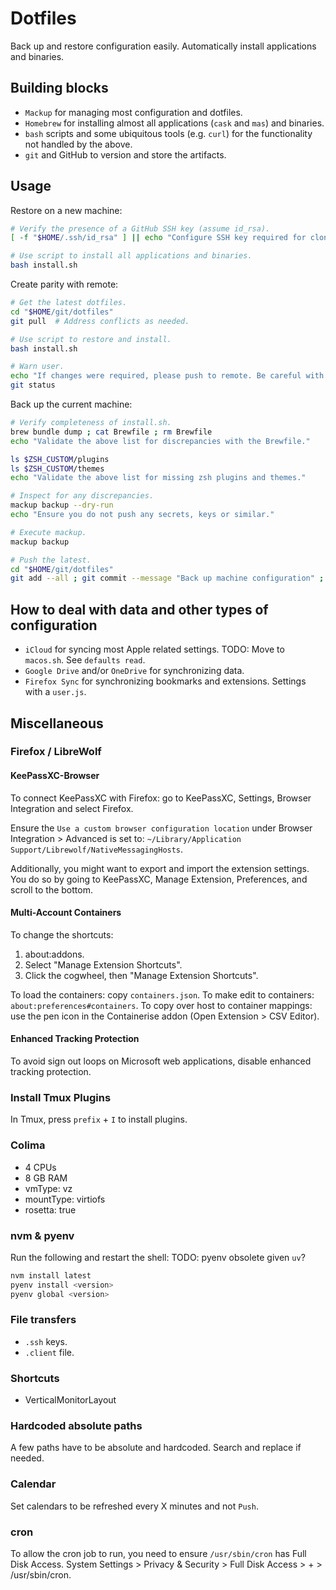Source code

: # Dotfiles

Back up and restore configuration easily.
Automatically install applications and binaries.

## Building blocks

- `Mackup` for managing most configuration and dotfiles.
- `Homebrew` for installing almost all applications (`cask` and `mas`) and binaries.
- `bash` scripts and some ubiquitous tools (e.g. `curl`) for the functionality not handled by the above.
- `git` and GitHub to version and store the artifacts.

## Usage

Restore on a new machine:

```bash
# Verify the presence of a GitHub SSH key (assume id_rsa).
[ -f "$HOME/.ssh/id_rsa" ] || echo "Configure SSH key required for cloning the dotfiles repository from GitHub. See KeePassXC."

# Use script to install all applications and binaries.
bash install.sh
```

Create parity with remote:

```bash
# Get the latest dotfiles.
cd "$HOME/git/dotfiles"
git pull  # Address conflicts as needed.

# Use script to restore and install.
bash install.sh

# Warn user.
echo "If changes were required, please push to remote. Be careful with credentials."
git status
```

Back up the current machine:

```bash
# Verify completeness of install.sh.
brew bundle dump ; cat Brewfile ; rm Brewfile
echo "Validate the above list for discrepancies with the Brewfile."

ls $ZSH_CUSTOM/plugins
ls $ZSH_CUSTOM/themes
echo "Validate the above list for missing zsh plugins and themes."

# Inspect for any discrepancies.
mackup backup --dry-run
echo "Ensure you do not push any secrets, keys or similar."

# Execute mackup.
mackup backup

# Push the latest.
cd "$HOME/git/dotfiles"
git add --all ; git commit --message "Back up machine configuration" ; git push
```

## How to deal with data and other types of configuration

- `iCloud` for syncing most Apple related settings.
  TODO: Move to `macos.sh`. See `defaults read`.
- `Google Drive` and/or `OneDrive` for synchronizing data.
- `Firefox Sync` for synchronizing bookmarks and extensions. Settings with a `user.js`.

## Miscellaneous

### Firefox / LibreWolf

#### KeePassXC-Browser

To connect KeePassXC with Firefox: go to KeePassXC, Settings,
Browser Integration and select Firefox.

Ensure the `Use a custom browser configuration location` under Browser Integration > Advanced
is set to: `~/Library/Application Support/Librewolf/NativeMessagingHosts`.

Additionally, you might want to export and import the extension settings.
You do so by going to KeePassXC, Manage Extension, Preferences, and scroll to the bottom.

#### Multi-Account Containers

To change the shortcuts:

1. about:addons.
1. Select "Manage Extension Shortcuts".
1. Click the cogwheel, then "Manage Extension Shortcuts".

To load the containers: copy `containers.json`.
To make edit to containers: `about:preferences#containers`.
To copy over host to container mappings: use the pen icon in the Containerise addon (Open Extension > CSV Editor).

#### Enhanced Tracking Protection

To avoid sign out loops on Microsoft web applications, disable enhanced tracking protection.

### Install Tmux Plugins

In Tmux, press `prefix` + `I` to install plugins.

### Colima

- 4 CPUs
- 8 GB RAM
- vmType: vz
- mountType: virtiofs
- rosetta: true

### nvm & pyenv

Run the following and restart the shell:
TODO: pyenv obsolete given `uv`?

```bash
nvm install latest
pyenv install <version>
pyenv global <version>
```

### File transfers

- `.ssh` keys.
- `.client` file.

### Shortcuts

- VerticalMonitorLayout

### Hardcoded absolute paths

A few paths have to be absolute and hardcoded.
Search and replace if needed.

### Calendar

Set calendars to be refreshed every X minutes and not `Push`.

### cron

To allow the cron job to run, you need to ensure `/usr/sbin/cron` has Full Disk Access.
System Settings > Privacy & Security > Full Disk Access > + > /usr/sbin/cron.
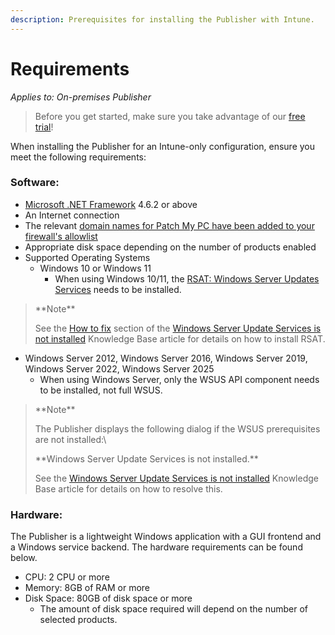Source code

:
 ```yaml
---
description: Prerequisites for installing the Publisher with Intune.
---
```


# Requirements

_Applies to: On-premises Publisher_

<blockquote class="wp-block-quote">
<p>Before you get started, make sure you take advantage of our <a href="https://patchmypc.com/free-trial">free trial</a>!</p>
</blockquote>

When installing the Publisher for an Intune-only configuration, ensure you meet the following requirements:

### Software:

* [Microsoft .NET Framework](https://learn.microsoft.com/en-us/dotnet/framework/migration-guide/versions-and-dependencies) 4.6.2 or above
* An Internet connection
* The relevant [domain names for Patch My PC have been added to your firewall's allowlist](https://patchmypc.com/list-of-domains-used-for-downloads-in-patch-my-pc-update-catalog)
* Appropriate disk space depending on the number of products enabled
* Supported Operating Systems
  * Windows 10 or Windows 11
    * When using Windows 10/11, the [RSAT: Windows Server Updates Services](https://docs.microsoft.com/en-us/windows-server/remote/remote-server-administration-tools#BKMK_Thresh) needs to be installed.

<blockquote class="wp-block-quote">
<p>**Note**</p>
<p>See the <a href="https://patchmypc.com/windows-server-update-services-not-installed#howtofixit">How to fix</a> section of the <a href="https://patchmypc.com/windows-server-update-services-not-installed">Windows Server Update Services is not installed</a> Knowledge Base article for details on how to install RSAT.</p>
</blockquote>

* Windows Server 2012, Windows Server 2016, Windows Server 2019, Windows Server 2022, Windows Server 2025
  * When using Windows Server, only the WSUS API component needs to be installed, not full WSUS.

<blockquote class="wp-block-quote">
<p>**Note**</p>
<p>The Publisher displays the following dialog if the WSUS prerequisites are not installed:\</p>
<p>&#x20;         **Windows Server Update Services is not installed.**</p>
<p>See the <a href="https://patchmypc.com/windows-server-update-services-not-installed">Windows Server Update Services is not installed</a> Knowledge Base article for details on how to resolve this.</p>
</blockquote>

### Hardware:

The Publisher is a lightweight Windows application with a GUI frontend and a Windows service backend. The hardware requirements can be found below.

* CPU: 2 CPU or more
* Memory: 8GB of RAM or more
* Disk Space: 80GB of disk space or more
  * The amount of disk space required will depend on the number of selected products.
════════════════════
- [Exercise objective]:
Only the lines holding the word "Validate" belong in the answer; copy them from the listing above.

- [Answer area]:
echo "Validate the above list for discrepancies with the Brewfile."
echo "Validate the above list for missing zsh plugins and themes."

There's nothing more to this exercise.